Jika hujan rela selamanya terjatuh ke bumi, mengapa tak kau sisakan satu cinta untukku? Karena tak ada lagi yang dapat membuatku hidup dalam semua khayal tentangmu. Atau mungkin bidadari tak layak hidup di air keruh?

Sesalku menghimpit, sesaknya mencekik.

Relakan aku terbaring hingga terbujur kaku, sebagaimana kubiarkan kau bersamanya. Biarkan kuhitung sisa nafas ini hingga habis sudah rindu ini termakan usia. Tinggalkan aku dengan semua kenanganmu itu.

Lantas, mengapa kau ajariku apa itu cinta bila tak dapat kau sisakan setitik saja untukku?

Lalu mengapa kau lihatkan bagaimana tertawa dan merasakan bahagia, bila kau masih memilihnya ?

Jangan pernah mencinta jika tak mampu menjaganya. Karena akan tiba masanya disaat aku tak sanggup lagi berpura-pura seakan semua baik saja. Karena sungguh tak mudah bagiku untuk melepaskan, hanya saja kamu terlalu sakit untuk digenggam.

Relakan aku menikmati senyum hangatmu itu, pangeranku.
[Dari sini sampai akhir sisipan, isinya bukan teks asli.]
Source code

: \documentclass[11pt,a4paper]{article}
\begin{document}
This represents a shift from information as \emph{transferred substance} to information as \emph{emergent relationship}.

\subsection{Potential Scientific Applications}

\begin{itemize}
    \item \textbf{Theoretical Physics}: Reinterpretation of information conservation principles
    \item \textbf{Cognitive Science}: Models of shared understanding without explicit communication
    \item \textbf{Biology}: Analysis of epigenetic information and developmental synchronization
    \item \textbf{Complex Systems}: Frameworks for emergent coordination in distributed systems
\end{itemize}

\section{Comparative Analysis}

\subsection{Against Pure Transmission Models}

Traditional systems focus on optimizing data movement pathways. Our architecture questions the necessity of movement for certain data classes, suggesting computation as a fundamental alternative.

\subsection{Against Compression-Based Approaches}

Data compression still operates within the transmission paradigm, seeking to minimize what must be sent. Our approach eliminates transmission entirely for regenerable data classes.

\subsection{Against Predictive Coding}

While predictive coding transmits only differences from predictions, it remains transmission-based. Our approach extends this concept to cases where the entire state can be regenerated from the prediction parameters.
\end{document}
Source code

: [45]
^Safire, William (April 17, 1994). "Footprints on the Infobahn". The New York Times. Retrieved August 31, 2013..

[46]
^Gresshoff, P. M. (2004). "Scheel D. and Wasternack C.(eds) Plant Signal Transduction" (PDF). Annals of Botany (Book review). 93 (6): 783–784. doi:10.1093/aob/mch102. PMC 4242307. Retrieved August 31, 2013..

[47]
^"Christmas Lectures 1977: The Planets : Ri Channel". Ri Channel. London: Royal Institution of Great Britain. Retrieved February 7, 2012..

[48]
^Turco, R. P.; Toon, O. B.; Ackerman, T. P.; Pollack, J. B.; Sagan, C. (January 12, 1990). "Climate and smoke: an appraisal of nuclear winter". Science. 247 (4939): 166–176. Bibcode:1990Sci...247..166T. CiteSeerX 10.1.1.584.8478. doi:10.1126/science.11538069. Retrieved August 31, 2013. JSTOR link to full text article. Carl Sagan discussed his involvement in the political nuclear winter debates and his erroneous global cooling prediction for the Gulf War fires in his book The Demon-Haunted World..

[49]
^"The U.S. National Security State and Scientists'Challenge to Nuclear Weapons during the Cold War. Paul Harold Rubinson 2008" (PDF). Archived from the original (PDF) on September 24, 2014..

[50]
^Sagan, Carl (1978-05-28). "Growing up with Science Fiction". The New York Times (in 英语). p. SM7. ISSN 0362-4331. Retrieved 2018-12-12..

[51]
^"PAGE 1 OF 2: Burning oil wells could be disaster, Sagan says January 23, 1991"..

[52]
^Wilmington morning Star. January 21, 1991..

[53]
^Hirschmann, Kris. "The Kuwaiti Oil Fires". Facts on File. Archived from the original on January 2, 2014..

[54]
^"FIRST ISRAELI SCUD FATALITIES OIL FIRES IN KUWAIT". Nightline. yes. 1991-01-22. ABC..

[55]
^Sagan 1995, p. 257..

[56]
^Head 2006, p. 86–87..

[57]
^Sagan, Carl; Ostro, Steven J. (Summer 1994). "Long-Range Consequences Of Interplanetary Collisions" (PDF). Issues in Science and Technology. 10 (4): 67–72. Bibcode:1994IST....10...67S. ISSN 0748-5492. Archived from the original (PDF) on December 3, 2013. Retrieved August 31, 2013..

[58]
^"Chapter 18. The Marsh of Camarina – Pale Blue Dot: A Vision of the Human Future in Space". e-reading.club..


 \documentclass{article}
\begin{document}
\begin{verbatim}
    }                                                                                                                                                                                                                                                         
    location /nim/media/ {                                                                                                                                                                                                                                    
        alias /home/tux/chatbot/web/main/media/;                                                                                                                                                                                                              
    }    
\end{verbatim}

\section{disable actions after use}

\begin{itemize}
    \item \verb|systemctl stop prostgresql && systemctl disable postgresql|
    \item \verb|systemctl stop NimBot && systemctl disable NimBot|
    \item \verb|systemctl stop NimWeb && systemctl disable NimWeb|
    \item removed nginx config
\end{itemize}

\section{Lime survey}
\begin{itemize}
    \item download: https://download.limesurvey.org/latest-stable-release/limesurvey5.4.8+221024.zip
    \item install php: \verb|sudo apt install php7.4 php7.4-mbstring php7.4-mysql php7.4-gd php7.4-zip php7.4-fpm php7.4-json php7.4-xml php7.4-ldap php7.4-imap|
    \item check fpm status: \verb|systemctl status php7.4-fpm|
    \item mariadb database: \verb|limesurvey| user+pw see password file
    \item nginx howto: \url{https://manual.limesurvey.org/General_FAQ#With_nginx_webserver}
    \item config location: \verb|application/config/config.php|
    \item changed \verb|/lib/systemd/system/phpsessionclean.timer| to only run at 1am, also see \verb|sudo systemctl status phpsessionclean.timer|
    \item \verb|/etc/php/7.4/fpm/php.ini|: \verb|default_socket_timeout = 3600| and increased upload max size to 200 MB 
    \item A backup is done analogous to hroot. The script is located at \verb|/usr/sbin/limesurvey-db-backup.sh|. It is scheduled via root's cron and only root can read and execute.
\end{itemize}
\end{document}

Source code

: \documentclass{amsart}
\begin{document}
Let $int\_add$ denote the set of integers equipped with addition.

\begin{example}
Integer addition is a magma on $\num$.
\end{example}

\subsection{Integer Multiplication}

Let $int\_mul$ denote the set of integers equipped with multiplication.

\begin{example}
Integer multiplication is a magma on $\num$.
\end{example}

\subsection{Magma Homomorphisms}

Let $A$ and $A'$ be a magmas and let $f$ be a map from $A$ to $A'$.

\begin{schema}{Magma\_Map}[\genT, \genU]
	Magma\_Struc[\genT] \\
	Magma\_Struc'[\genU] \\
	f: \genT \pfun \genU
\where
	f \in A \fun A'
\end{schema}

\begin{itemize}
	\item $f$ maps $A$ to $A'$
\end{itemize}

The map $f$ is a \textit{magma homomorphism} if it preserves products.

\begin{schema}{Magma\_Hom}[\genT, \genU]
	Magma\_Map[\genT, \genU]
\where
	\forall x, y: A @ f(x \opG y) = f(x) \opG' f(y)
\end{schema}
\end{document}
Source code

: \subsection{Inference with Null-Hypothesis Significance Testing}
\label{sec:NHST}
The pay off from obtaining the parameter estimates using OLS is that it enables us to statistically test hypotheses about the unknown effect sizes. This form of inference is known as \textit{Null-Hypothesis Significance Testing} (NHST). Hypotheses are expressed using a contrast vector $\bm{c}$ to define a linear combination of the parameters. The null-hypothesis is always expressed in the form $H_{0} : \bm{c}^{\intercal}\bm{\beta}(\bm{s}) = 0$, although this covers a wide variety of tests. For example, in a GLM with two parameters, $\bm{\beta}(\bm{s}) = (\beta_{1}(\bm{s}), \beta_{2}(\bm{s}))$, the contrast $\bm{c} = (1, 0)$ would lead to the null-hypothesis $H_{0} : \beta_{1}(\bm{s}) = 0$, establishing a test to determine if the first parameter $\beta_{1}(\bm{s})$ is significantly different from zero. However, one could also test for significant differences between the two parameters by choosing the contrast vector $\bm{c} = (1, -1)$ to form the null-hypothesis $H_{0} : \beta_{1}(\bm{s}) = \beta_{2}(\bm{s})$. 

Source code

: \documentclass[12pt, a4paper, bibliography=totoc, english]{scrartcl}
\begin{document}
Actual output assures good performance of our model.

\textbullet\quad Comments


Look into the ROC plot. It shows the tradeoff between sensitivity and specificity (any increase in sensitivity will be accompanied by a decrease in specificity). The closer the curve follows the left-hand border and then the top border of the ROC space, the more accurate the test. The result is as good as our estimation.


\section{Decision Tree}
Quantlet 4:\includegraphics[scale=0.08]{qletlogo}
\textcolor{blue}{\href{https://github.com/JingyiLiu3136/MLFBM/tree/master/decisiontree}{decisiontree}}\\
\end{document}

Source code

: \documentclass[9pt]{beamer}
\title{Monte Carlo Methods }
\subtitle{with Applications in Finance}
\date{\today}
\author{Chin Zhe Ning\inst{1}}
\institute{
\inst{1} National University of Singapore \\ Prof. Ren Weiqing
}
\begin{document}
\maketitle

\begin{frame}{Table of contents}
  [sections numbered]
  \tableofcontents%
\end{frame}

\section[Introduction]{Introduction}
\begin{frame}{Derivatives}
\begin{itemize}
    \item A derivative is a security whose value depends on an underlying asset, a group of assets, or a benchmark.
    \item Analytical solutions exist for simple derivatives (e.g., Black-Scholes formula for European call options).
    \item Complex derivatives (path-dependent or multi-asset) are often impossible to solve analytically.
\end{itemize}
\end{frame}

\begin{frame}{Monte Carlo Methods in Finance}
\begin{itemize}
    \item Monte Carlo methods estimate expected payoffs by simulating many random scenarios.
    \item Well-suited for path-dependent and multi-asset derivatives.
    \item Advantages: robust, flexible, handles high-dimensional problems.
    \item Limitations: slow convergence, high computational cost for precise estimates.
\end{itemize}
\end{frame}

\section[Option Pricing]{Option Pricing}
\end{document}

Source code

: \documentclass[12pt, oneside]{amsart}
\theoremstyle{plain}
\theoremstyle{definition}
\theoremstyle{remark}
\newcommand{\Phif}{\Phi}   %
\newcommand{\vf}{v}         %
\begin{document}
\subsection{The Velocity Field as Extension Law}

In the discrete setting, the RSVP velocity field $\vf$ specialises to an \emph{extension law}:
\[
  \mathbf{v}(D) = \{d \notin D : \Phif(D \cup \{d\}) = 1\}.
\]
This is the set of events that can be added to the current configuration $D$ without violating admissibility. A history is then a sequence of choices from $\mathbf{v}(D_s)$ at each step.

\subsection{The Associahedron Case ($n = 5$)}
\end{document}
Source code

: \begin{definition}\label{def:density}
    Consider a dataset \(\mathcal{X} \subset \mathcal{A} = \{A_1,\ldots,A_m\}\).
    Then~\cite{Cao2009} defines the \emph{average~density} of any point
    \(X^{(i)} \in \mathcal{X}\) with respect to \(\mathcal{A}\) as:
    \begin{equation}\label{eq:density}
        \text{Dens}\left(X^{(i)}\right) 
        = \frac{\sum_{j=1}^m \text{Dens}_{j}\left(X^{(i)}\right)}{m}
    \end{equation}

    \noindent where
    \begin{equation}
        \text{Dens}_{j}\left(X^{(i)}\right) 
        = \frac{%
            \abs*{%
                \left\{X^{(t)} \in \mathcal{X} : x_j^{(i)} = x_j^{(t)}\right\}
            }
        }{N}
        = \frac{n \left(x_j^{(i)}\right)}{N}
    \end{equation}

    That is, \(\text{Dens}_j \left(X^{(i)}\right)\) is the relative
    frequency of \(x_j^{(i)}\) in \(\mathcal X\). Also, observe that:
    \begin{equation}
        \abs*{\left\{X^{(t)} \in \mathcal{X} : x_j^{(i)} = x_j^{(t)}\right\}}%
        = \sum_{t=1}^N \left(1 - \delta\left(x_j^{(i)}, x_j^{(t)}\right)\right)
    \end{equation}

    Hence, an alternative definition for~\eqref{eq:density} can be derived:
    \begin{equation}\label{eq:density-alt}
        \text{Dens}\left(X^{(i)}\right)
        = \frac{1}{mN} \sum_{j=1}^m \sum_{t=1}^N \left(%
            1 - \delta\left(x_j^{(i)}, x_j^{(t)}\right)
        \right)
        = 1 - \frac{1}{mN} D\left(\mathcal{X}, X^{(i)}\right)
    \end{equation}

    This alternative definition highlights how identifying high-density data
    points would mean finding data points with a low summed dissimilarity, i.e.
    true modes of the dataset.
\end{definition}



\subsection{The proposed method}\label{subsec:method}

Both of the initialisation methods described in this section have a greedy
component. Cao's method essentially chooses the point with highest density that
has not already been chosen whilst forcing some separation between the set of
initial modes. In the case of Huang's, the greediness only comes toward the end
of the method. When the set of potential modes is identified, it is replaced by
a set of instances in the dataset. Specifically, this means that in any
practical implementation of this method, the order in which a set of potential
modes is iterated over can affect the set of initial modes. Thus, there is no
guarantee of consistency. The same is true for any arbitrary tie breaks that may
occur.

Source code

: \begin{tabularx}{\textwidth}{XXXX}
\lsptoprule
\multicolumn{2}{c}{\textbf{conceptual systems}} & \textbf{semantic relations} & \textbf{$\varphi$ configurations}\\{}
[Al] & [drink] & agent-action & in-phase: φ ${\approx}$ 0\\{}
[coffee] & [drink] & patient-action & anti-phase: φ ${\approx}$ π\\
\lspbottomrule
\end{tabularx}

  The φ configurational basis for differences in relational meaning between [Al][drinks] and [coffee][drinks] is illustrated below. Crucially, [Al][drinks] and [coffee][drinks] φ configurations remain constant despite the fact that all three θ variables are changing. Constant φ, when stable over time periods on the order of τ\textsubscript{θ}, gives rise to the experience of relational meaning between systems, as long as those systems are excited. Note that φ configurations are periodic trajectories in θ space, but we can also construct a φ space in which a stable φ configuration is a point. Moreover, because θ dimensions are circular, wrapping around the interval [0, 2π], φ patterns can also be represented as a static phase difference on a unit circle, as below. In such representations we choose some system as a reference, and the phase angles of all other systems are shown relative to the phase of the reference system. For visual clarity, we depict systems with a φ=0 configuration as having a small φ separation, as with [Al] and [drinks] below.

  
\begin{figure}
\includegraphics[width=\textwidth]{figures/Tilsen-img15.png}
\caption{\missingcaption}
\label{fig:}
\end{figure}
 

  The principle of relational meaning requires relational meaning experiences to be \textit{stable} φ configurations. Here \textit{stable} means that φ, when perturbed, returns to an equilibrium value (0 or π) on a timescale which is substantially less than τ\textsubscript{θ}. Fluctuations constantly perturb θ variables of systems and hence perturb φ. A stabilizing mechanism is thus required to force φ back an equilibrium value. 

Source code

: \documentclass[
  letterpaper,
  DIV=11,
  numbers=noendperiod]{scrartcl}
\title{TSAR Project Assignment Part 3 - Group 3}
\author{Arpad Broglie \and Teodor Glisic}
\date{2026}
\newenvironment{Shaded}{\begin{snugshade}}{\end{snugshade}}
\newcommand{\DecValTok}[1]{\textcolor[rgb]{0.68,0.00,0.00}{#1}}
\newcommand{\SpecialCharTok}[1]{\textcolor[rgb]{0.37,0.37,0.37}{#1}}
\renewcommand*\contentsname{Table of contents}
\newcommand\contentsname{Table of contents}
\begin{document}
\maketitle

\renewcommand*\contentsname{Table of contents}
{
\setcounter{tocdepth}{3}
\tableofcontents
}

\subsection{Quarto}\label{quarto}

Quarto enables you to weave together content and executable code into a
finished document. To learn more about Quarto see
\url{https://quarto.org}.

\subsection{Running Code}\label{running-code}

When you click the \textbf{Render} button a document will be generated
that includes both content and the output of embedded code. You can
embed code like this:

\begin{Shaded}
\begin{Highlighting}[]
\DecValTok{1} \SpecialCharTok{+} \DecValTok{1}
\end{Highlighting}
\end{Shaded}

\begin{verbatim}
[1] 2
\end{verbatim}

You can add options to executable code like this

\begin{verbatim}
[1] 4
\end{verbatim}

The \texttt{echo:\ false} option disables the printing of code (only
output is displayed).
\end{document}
Walau sepenuhnya sadar, itu sudah menjadi milik wanita lain. Biarkan rindu yang mengisahkan kepadamu tentang suaramu yang membuatku tenang dalam gelisahku. Memang mungin tak seharusnya cinta ini berbunyi, karena esok ia dapat menjadi sunyi. Dan aku hanya akan ditertawakan oleh cermin yang menunjukkan rasa takutku.

Maafkan aku yang diam-diam berharap menjadi permaisurimu, pangeranku

Karena sesungguhnya aku bukan senja yang dapat merelakan matahari, atau melepaskanmu pergi. Cinta ini telah memaksaku membenci hujan, karena di setiap rintiknya terselip namamu, nama yang selalu nyaris terucap dalam setiap nafas.

Sampai kapan kesadaran ini harus ku bohongi?

Bahkan tak apa untukku mendengar ceritamu tentang dirinya, karena langitpun kadang melepas beban maka menangislah jangan enggan.

Kadang kau terlihat sekilas saja, tapi bisakah aku membuatmu singgah sedikit lebih lama?
Karena sejauh apapun kamu pergi, masih tersisa setetes cinta yang ku sisihkan untuk kepulanganmu. 

Raih tanganku dan lupakanlah nama itu, melangkahlah bersamaku.

Namun bila memang mengenalmu adalah sebuah kesalahan, sungguh aku tak butuh pembenaran.

Bodohku baru tersadar, bahwa yang selama ini aku cari telah ada di sudut mataku. Hingga tak pernah ku sangka, pertemuan singkat kita berujung pada dilema. Karena jangankan yang berdetik, yang berdetakpun rela kuhabiskan denganmu.

Mengapa sulit untukku melepas namamu dari lantunan doaku?

Biarkan aku ceritakan indahmu pada tiap kesunyian. Karena melupakanmu masih menjadi kebohongan yang aku rencanakan.

Karena kesabaran dan lembutmu selalu mampu luluhkan kerasnya kepalaku.
Karena gelak tawa dan senyummu selalu berhasil hangatkan dinginnya hatiku.



Bukan malam yang tak setia, bukan pula pagi yang meminta. Memang takdir yang memaksa. Lalu jika suatu saat kau pergi meninggalkanku, maka bawalah doaku bersamamu. Karena setidaknya kita masih terikat lewat Tuhan yang mempertemukan kita.